Exercise prompt
Make a verbatim copy of all the records. Skip every image.
Task input below:
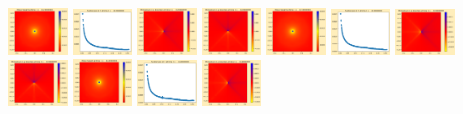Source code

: \documentclass[11pt]{article}
\begin{document}
\vskip 10pt 
\includegraphics[width=0.11875\textwidth]{frame0082fig0.png}
\includegraphics[width=0.11875\textwidth]{frame0082fig1.png}
\includegraphics[width=0.11875\textwidth]{frame0082fig2.png}
\includegraphics[width=0.11875\textwidth]{frame0082fig3.png}
\includegraphics[width=0.11875\textwidth]{frame0083fig0.png}
\includegraphics[width=0.11875\textwidth]{frame0083fig1.png}
\includegraphics[width=0.11875\textwidth]{frame0083fig2.png}
\includegraphics[width=0.11875\textwidth]{frame0083fig3.png}
\vskip 10pt 
\includegraphics[width=0.11875\textwidth]{frame0084fig0.png}
\includegraphics[width=0.11875\textwidth]{frame0084fig1.png}
\includegraphics[width=0.11875\textwidth]{frame0084fig2.png}
\end{document}
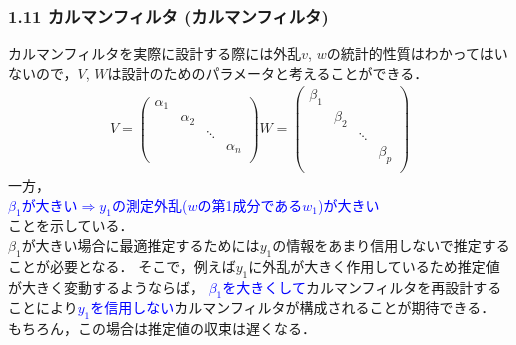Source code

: \documentclass[10pt]{beamer}
\begin{document}
\begin{frame}[t]
\frametitle{1.11 カルマンフィルタ (カルマンフィルタ)}
\addtocounter{equation}{-1}
カルマンフィルタを実際に設計する際には外乱$v$, $w$の統計的性質はわかってはいないので，$V$, $W$は設計のためのパラメータと考えることができる．
\begin{align}
  V =    \left(
      \begin{array}{cccc}
        \alpha_1 & & & \\
        & \alpha_2 & & \\
        & & \ddots & \\
        & & & \alpha_n \\
      \end{array}
    \right)
 
  W =    \left(
      \begin{array}{cccc}
        \beta_1 & & & \\
        & \beta_2 & & \\
        & & \ddots & \\
        & & & \beta_p \\
      \end{array}
    \right)
\end{align}
一方，\\
\textcolor{blue}{$\beta_1$が大きい$\Longrightarrow y_1$の測定外乱($w$の第1成分である$w_1$)が大きい} \\ことを示している．\\
$\beta_1$が大きい場合に最適推定するためには$y_1$の情報をあまり信用しないで推定することが必要となる．
そこで，例えば$y_1$に外乱が大きく作用しているため推定値が大きく変動するようならば，
\textcolor{blue}{$\beta_1$を大きくして}カルマンフィルタを再設計することにより\textcolor{blue}{$y_1$を信用しない}カルマンフィルタが構成されることが期待できる．
もちろん，この場合は推定値の収束は遅くなる．

\end{frame}
\end{document}
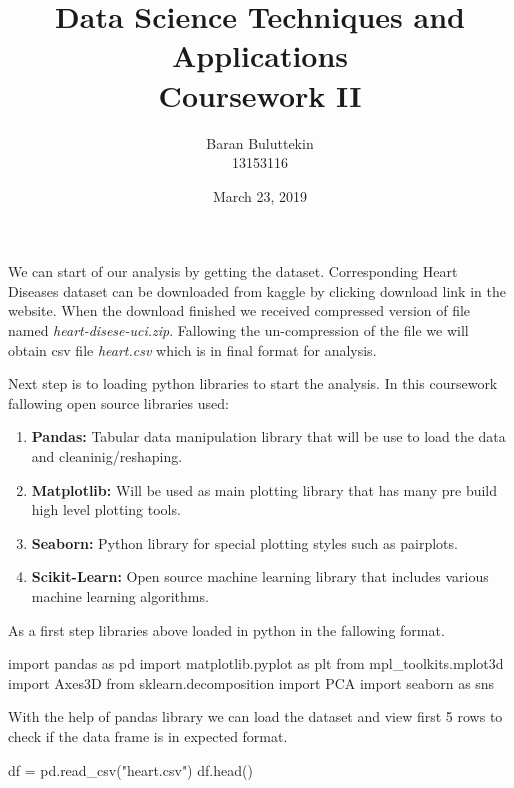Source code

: \documentclass[12pt]{article}
\begin{document}
\author{Baran Buluttekin\\13153116}
\title{Data Science Techniques and Applications\\Coursework II}
\date{March 23, 2019}
\maketitle

\medskip

\indent We can start of our analysis by getting the dataset. Corresponding Heart Diseases dataset\cite{kaggle}\cite{uci-source} can be downloaded from kaggle by clicking download link in the website. When the download finished we received compressed version of file named \textit{heart-disese-uci.zip}. Fallowing the un-compression of the file we will obtain csv file \textit{heart.csv} which is in final format for analysis. 

Next step is to loading python libraries to start the analysis. In this coursework fallowing open source libraries used:
\begin{enumerate}
    \item \textbf{Pandas: }Tabular data manipulation library that will be use to load the data and cleaninig/reshaping.\cite{mckinney-proc-scipy-2010}
    \item \textbf{Matplotlib: }Will be used as main plotting library that has many pre build high level plotting tools.\cite{matplotlib}
    \item \textbf{Seaborn: }Python library for special plotting styles such as pairplots.\cite{seaborn}
    \item \textbf{Scikit-Learn: }Open source machine learning library that includes various machine learning algorithms.\cite{scikit-learn}
\end{enumerate}

As a first step libraries above loaded in python in the fallowing format.

\begin{python}
    import pandas as pd
    import matplotlib.pyplot as plt
    from mpl_toolkits.mplot3d import Axes3D
    from sklearn.decomposition import PCA
    import seaborn as sns
\end{python}

With the help of pandas library we can load the dataset and view first 5 rows to check if the data frame is in expected format.

\begin{python}
    df = pd.read_csv("heart.csv")
    df.head()
\end{python}
\end{document}
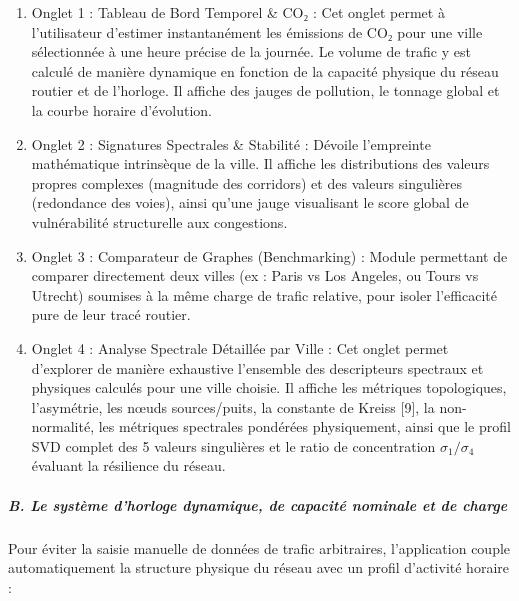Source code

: \documentclass[10pt, a4paper]{article}
\providecommand{\tightlist}{}
\begin{document}
\begin{enumerate}
\def\labelenumi{\arabic{enumi}.}
\tightlist
\item
  Onglet 1 : Tableau de Bord Temporel \& CO₂ : Cet onglet permet à
  l'utilisateur d'estimer instantanément les émissions de CO₂ pour une
  ville sélectionnée à une heure précise de la journée. Le volume de
  trafic y est calculé de manière dynamique en fonction de la capacité
  physique du réseau routier et de l'horloge. Il affiche des jauges de
  pollution, le tonnage global et la courbe horaire d'évolution.
\item
  Onglet 2 : Signatures Spectrales \& Stabilité : Dévoile l'empreinte
  mathématique intrinsèque de la ville. Il affiche les distributions des
  valeurs propres complexes (magnitude des corridors) et des valeurs
  singulières (redondance des voies), ainsi qu'une jauge visualisant le
  score global de vulnérabilité structurelle aux congestions.
\item
  Onglet 3 : Comparateur de Graphes (Benchmarking) : Module permettant
  de comparer directement deux villes (ex : Paris vs Los Angeles, ou
  Tours vs Utrecht) soumises à la même charge de trafic relative, pour
  isoler l'efficacité pure de leur tracé routier.
\item
  Onglet 4 : Analyse Spectrale Détaillée par Ville : Cet onglet permet
  d'explorer de manière exhaustive l'ensemble des descripteurs spectraux
  et physiques calculés pour une ville choisie. Il affiche les métriques
  topologiques, l'asymétrie, les nœuds sources/puits, la constante de
  Kreiss {[}9{]}, la non-normalité, les métriques spectrales pondérées
  physiquement, ainsi que le profil SVD complet des 5 valeurs
  singulières et le ratio de concentration \(\sigma_1 / \sigma_4\)
  évaluant la résilience du réseau.
\end{enumerate}

\subparagraph{B. Le système d'horloge dynamique, de capacité nominale et
de
charge}\label{b.-le-systuxe8me-dhorloge-dynamique-de-capacituxe9-nominale-et-de-charge}

Pour éviter la saisie manuelle de données de trafic arbitraires,
l'application couple automatiquement la structure physique du réseau
avec un profil d'activité horaire :
\end{document}
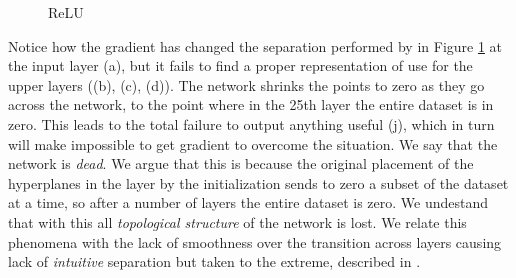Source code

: \begin{figure}
{{    %
    }
    \parbox{.195\textwidth}{%
    }
  }
  \caption{ReLU}
    \label{fig:moonsReLU}
\end{figure}


Notice how the gradient has changed the separation performed by \ReLU in Figure \ref{fig:moonsReLU} at the input layer (a), but it fails to find a proper representation of use for the upper layers ((b), (c), (d)). The network shrinks the points to zero as they go across the network, to the point where in the 25th layer the entire dataset is in zero. This leads to the total failure to output anything useful (j), which in turn will make impossible to get gradient to overcome the situation. We say that the network is \emph{dead}. We argue that this is because the original placement of the hyperplanes in the layer by the initialization sends to zero a subset of the dataset at a time, so after a number of layers the entire dataset is zero. We undestand that with this all \emph{topological structure} of the network is lost. We relate this phenomena with the lack of smoothness over the transition across layers causing lack of \emph{intuitive} separation but taken to the extreme, described in \cite{hauserAsok}.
End of Task input.
Task output
Source code

: \documentclass[11pt]{article}
\begin{document}
\vskip 10pt 
\includegraphics[width=0.11875\textwidth]{frame0082fig0.png}
\includegraphics[width=0.11875\textwidth]{frame0082fig1.png}
\includegraphics[width=0.11875\textwidth]{frame0082fig2.png}
\includegraphics[width=0.11875\textwidth]{frame0082fig3.png}
\includegraphics[width=0.11875\textwidth]{frame0083fig0.png}
\includegraphics[width=0.11875\textwidth]{frame0083fig1.png}
\includegraphics[width=0.11875\textwidth]{frame0083fig2.png}
\includegraphics[width=0.11875\textwidth]{frame0083fig3.png}
\vskip 10pt 
\includegraphics[width=0.11875\textwidth]{frame0084fig0.png}
\includegraphics[width=0.11875\textwidth]{frame0084fig1.png}
\includegraphics[width=0.11875\textwidth]{frame0084fig2.png}
\end{document}
Source code

: \documentclass[10pt]{beamer}
\begin{document}
\begin{frame}[t]
\frametitle{1.11 カルマンフィルタ (カルマンフィルタ)}
\addtocounter{equation}{-1}
カルマンフィルタを実際に設計する際には外乱$v$, $w$の統計的性質はわかってはいないので，$V$, $W$は設計のためのパラメータと考えることができる．
\begin{align}
  V =    \left(
      \begin{array}{cccc}
        \alpha_1 & & & \\
        & \alpha_2 & & \\
        & & \ddots & \\
        & & & \alpha_n \\
      \end{array}
    \right)
 
  W =    \left(
      \begin{array}{cccc}
        \beta_1 & & & \\
        & \beta_2 & & \\
        & & \ddots & \\
        & & & \beta_p \\
      \end{array}
    \right)
\end{align}
一方，\\
\textcolor{blue}{$\beta_1$が大きい$\Longrightarrow y_1$の測定外乱($w$の第1成分である$w_1$)が大きい} \\ことを示している．\\
$\beta_1$が大きい場合に最適推定するためには$y_1$の情報をあまり信用しないで推定することが必要となる．
そこで，例えば$y_1$に外乱が大きく作用しているため推定値が大きく変動するようならば，
\textcolor{blue}{$\beta_1$を大きくして}カルマンフィルタを再設計することにより\textcolor{blue}{$y_1$を信用しない}カルマンフィルタが構成されることが期待できる．
もちろん，この場合は推定値の収束は遅くなる．

\end{frame}
\end{document}
Source code

: \documentclass[12pt]{article}
\begin{document}
\author{Baran Buluttekin\\13153116}
\title{Data Science Techniques and Applications\\Coursework II}
\date{March 23, 2019}
\maketitle

\medskip

\indent We can start of our analysis by getting the dataset. Corresponding Heart Diseases dataset\cite{kaggle}\cite{uci-source} can be downloaded from kaggle by clicking download link in the website. When the download finished we received compressed version of file named \textit{heart-disese-uci.zip}. Fallowing the un-compression of the file we will obtain csv file \textit{heart.csv} which is in final format for analysis. 

Next step is to loading python libraries to start the analysis. In this coursework fallowing open source libraries used:
\begin{enumerate}
    \item \textbf{Pandas: }Tabular data manipulation library that will be use to load the data and cleaninig/reshaping.\cite{mckinney-proc-scipy-2010}
    \item \textbf{Matplotlib: }Will be used as main plotting library that has many pre build high level plotting tools.\cite{matplotlib}
    \item \textbf{Seaborn: }Python library for special plotting styles such as pairplots.\cite{seaborn}
    \item \textbf{Scikit-Learn: }Open source machine learning library that includes various machine learning algorithms.\cite{scikit-learn}
\end{enumerate}

As a first step libraries above loaded in python in the fallowing format.

\begin{python}
    import pandas as pd
    import matplotlib.pyplot as plt
    from mpl_toolkits.mplot3d import Axes3D
    from sklearn.decomposition import PCA
    import seaborn as sns
\end{python}

With the help of pandas library we can load the dataset and view first 5 rows to check if the data frame is in expected format.

\begin{python}
    df = pd.read_csv("heart.csv")
    df.head()
\end{python}
\end{document}
Source code

: \documentclass[10pt, a4paper]{article}
\providecommand{\tightlist}{}
\begin{document}
\begin{enumerate}
\def\labelenumi{\arabic{enumi}.}
\tightlist
\item
  Onglet 1 : Tableau de Bord Temporel \& CO₂ : Cet onglet permet à
  l'utilisateur d'estimer instantanément les émissions de CO₂ pour une
  ville sélectionnée à une heure précise de la journée. Le volume de
  trafic y est calculé de manière dynamique en fonction de la capacité
  physique du réseau routier et de l'horloge. Il affiche des jauges de
  pollution, le tonnage global et la courbe horaire d'évolution.
\item
  Onglet 2 : Signatures Spectrales \& Stabilité : Dévoile l'empreinte
  mathématique intrinsèque de la ville. Il affiche les distributions des
  valeurs propres complexes (magnitude des corridors) et des valeurs
  singulières (redondance des voies), ainsi qu'une jauge visualisant le
  score global de vulnérabilité structurelle aux congestions.
\item
  Onglet 3 : Comparateur de Graphes (Benchmarking) : Module permettant
  de comparer directement deux villes (ex : Paris vs Los Angeles, ou
  Tours vs Utrecht) soumises à la même charge de trafic relative, pour
  isoler l'efficacité pure de leur tracé routier.
\item
  Onglet 4 : Analyse Spectrale Détaillée par Ville : Cet onglet permet
  d'explorer de manière exhaustive l'ensemble des descripteurs spectraux
  et physiques calculés pour une ville choisie. Il affiche les métriques
  topologiques, l'asymétrie, les nœuds sources/puits, la constante de
  Kreiss {[}9{]}, la non-normalité, les métriques spectrales pondérées
  physiquement, ainsi que le profil SVD complet des 5 valeurs
  singulières et le ratio de concentration \(\sigma_1 / \sigma_4\)
  évaluant la résilience du réseau.
\end{enumerate}

\subparagraph{B. Le système d'horloge dynamique, de capacité nominale et
de
charge}\label{b.-le-systuxe8me-dhorloge-dynamique-de-capacituxe9-nominale-et-de-charge}

Pour éviter la saisie manuelle de données de trafic arbitraires,
l'application couple automatiquement la structure physique du réseau
avec un profil d'activité horaire :
\end{document}
Source code

: \begin{figure}
{{    %
    }
    \parbox{.195\textwidth}{%
    }
  }
  \caption{ReLU}
    \label{fig:moonsReLU}
\end{figure}


Notice how the gradient has changed the separation performed by \ReLU in Figure \ref{fig:moonsReLU} at the input layer (a), but it fails to find a proper representation of use for the upper layers ((b), (c), (d)). The network shrinks the points to zero as they go across the network, to the point where in the 25th layer the entire dataset is in zero. This leads to the total failure to output anything useful (j), which in turn will make impossible to get gradient to overcome the situation. We say that the network is \emph{dead}. We argue that this is because the original placement of the hyperplanes in the layer by the initialization sends to zero a subset of the dataset at a time, so after a number of layers the entire dataset is zero. We undestand that with this all \emph{topological structure} of the network is lost. We relate this phenomena with the lack of smoothness over the transition across layers causing lack of \emph{intuitive} separation but taken to the extreme, described in \cite{hauserAsok}.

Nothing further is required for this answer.